**WHAT IS BEING ASKED**. Would you write out each line of the material below exactly, skipping every picture?

**EXTRACTED DATA**.
--

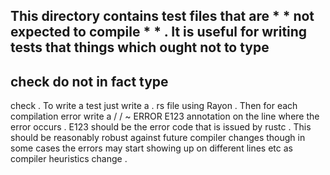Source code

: This
directory
contains
test
files
that
are
*
*
not
expected
to
compile
*
*
.
It
is
useful
for
writing
tests
that
things
which
ought
not
to
type
-
check
do
not
in
fact
type
-
check
.
To
write
a
test
just
write
a
.
rs
file
using
Rayon
.
Then
for
each
compilation
error
write
a
/
/
~
ERROR
E123
annotation
on
the
line
where
the
error
occurs
.
E123
should
be
the
error
code
that
is
issued
by
rustc
.
This
should
be
reasonably
robust
against
future
compiler
changes
though
in
some
cases
the
errors
may
start
showing
up
on
different
lines
etc
as
compiler
heuristics
change
.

--

**WRITTEN SOLUTION**.
Source code

: This
directory
contains
test
files
that
are
*
*
not
expected
to
compile
*
*
.
It
is
useful
for
writing
tests
that
things
which
ought
not
to
type
-
check
do
not
in
fact
type
-
check
.
To
write
a
test
just
write
a
.
rs
file
using
Rayon
.
Then
for
each
compilation
error
write
a
/
/
~
ERROR
E123
annotation
on
the
line
where
the
error
occurs
.
E123
should
be
the
error
code
that
is
issued
by
rustc
.
This
should
be
reasonably
robust
against
future
compiler
changes
though
in
some
cases
the
errors
may
start
showing
up
on
different
lines
etc
as
compiler
heuristics
change
.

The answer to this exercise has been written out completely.